**MATERIAL TO PROCESS**:
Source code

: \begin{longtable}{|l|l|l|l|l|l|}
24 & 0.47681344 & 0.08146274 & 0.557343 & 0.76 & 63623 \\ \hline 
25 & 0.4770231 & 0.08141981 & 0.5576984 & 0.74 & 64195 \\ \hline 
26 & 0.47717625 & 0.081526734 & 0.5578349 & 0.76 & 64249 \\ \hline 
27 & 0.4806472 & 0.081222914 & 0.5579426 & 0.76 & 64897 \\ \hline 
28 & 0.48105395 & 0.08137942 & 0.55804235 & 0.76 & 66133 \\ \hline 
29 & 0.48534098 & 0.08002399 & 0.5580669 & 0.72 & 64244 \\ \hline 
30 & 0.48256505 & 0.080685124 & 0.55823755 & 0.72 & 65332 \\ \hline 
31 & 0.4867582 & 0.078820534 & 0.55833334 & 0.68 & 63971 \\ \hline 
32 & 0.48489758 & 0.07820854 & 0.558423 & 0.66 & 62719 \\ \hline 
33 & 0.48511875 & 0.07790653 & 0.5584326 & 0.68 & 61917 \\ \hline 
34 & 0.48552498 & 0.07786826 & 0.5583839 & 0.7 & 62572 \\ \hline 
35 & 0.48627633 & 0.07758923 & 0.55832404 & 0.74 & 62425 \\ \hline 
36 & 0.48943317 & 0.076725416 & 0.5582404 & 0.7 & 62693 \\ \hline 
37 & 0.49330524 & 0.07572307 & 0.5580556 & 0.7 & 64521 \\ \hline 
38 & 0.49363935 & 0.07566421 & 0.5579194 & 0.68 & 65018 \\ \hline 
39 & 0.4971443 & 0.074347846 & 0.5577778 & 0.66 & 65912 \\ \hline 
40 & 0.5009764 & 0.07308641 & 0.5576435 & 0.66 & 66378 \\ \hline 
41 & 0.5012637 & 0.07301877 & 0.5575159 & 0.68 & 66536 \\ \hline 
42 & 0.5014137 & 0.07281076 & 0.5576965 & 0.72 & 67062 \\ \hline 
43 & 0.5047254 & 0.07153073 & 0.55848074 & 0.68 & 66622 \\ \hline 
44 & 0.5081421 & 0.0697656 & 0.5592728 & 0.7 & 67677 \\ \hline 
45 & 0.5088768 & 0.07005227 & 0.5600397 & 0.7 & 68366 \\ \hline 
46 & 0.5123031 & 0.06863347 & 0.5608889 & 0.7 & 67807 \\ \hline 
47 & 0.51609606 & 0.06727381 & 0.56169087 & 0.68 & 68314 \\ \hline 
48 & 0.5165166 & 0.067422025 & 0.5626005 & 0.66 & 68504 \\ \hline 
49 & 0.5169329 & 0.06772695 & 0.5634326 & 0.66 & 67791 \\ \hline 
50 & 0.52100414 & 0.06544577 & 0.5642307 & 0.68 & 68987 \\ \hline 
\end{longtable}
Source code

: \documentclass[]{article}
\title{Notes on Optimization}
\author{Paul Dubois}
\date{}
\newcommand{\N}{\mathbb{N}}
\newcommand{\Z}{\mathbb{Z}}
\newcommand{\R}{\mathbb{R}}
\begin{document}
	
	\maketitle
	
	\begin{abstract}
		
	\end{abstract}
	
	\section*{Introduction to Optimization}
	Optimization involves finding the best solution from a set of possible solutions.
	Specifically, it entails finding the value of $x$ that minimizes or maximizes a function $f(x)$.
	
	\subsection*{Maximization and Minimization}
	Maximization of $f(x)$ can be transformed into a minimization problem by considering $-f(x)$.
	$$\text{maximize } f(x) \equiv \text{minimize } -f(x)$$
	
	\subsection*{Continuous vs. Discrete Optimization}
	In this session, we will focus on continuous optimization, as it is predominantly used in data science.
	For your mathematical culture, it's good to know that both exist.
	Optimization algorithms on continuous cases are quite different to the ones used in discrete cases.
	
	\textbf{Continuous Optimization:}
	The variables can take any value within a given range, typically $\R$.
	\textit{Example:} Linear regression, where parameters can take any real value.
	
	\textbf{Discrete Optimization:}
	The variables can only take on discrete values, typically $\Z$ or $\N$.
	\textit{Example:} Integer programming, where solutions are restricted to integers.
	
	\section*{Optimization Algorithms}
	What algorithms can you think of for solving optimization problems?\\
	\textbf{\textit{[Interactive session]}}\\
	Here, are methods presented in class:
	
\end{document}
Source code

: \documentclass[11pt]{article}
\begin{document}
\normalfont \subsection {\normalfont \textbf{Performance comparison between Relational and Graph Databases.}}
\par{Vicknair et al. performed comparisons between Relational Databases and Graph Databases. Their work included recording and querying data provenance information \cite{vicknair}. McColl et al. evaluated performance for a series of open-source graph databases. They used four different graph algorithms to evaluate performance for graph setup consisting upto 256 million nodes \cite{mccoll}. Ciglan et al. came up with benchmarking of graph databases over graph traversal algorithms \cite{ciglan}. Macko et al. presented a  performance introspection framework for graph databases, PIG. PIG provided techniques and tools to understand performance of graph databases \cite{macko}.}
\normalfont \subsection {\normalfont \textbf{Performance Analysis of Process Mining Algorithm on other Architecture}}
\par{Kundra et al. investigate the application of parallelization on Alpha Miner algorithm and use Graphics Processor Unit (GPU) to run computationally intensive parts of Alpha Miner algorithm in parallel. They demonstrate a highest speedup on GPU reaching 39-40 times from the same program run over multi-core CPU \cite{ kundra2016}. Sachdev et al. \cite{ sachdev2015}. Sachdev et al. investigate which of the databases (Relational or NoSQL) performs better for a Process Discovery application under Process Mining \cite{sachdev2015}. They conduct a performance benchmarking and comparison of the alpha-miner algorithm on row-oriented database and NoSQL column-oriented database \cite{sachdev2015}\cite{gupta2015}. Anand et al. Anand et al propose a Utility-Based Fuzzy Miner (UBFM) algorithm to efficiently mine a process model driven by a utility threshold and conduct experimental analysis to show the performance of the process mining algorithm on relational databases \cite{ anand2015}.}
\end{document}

**WHAT THE TASK ASKS**:
From the first line to the last, copy the records exactly as they appear above.

**ANSWER TO THE PROBLEM**:
Source code

: \begin{longtable}{|l|l|l|l|l|l|}
24 & 0.47681344 & 0.08146274 & 0.557343 & 0.76 & 63623 \\ \hline 
25 & 0.4770231 & 0.08141981 & 0.5576984 & 0.74 & 64195 \\ \hline 
26 & 0.47717625 & 0.081526734 & 0.5578349 & 0.76 & 64249 \\ \hline 
27 & 0.4806472 & 0.081222914 & 0.5579426 & 0.76 & 64897 \\ \hline 
28 & 0.48105395 & 0.08137942 & 0.55804235 & 0.76 & 66133 \\ \hline 
29 & 0.48534098 & 0.08002399 & 0.5580669 & 0.72 & 64244 \\ \hline 
30 & 0.48256505 & 0.080685124 & 0.55823755 & 0.72 & 65332 \\ \hline 
31 & 0.4867582 & 0.078820534 & 0.55833334 & 0.68 & 63971 \\ \hline 
32 & 0.48489758 & 0.07820854 & 0.558423 & 0.66 & 62719 \\ \hline 
33 & 0.48511875 & 0.07790653 & 0.5584326 & 0.68 & 61917 \\ \hline 
34 & 0.48552498 & 0.07786826 & 0.5583839 & 0.7 & 62572 \\ \hline 
35 & 0.48627633 & 0.07758923 & 0.55832404 & 0.74 & 62425 \\ \hline 
36 & 0.48943317 & 0.076725416 & 0.5582404 & 0.7 & 62693 \\ \hline 
37 & 0.49330524 & 0.07572307 & 0.5580556 & 0.7 & 64521 \\ \hline 
38 & 0.49363935 & 0.07566421 & 0.5579194 & 0.68 & 65018 \\ \hline 
39 & 0.4971443 & 0.074347846 & 0.5577778 & 0.66 & 65912 \\ \hline 
40 & 0.5009764 & 0.07308641 & 0.5576435 & 0.66 & 66378 \\ \hline 
41 & 0.5012637 & 0.07301877 & 0.5575159 & 0.68 & 66536 \\ \hline 
42 & 0.5014137 & 0.07281076 & 0.5576965 & 0.72 & 67062 \\ \hline 
43 & 0.5047254 & 0.07153073 & 0.55848074 & 0.68 & 66622 \\ \hline 
44 & 0.5081421 & 0.0697656 & 0.5592728 & 0.7 & 67677 \\ \hline 
45 & 0.5088768 & 0.07005227 & 0.5600397 & 0.7 & 68366 \\ \hline 
46 & 0.5123031 & 0.06863347 & 0.5608889 & 0.7 & 67807 \\ \hline 
47 & 0.51609606 & 0.06727381 & 0.56169087 & 0.68 & 68314 \\ \hline 
48 & 0.5165166 & 0.067422025 & 0.5626005 & 0.66 & 68504 \\ \hline 
49 & 0.5169329 & 0.06772695 & 0.5634326 & 0.66 & 67791 \\ \hline 
50 & 0.52100414 & 0.06544577 & 0.5642307 & 0.68 & 68987 \\ \hline 
\end{longtable}
Source code

: \documentclass[]{article}
\title{Notes on Optimization}
\author{Paul Dubois}
\date{}
\newcommand{\N}{\mathbb{N}}
\newcommand{\Z}{\mathbb{Z}}
\newcommand{\R}{\mathbb{R}}
\begin{document}
	
	\maketitle
	
	\begin{abstract}
		
	\end{abstract}
	
	\section*{Introduction to Optimization}
	Optimization involves finding the best solution from a set of possible solutions.
	Specifically, it entails finding the value of $x$ that minimizes or maximizes a function $f(x)$.
	
	\subsection*{Maximization and Minimization}
	Maximization of $f(x)$ can be transformed into a minimization problem by considering $-f(x)$.
	$$\text{maximize } f(x) \equiv \text{minimize } -f(x)$$
	
	\subsection*{Continuous vs. Discrete Optimization}
	In this session, we will focus on continuous optimization, as it is predominantly used in data science.
	For your mathematical culture, it's good to know that both exist.
	Optimization algorithms on continuous cases are quite different to the ones used in discrete cases.
	
	\textbf{Continuous Optimization:}
	The variables can take any value within a given range, typically $\R$.
	\textit{Example:} Linear regression, where parameters can take any real value.
	
	\textbf{Discrete Optimization:}
	The variables can only take on discrete values, typically $\Z$ or $\N$.
	\textit{Example:} Integer programming, where solutions are restricted to integers.
	
	\section*{Optimization Algorithms}
	What algorithms can you think of for solving optimization problems?\\
	\textbf{\textit{[Interactive session]}}\\
	Here, are methods presented in class:
	
\end{document}
Source code

: \documentclass[11pt]{article}
\begin{document}
\normalfont \subsection {\normalfont \textbf{Performance comparison between Relational and Graph Databases.}}
\par{Vicknair et al. performed comparisons between Relational Databases and Graph Databases. Their work included recording and querying data provenance information \cite{vicknair}. McColl et al. evaluated performance for a series of open-source graph databases. They used four different graph algorithms to evaluate performance for graph setup consisting upto 256 million nodes \cite{mccoll}. Ciglan et al. came up with benchmarking of graph databases over graph traversal algorithms \cite{ciglan}. Macko et al. presented a  performance introspection framework for graph databases, PIG. PIG provided techniques and tools to understand performance of graph databases \cite{macko}.}
\normalfont \subsection {\normalfont \textbf{Performance Analysis of Process Mining Algorithm on other Architecture}}
\par{Kundra et al. investigate the application of parallelization on Alpha Miner algorithm and use Graphics Processor Unit (GPU) to run computationally intensive parts of Alpha Miner algorithm in parallel. They demonstrate a highest speedup on GPU reaching 39-40 times from the same program run over multi-core CPU \cite{ kundra2016}. Sachdev et al. \cite{ sachdev2015}. Sachdev et al. investigate which of the databases (Relational or NoSQL) performs better for a Process Discovery application under Process Mining \cite{sachdev2015}. They conduct a performance benchmarking and comparison of the alpha-miner algorithm on row-oriented database and NoSQL column-oriented database \cite{sachdev2015}\cite{gupta2015}. Anand et al. Anand et al propose a Utility-Based Fuzzy Miner (UBFM) algorithm to efficiently mine a process model driven by a utility threshold and conduct experimental analysis to show the performance of the process mining algorithm on relational databases \cite{ anand2015}.}
\end{document}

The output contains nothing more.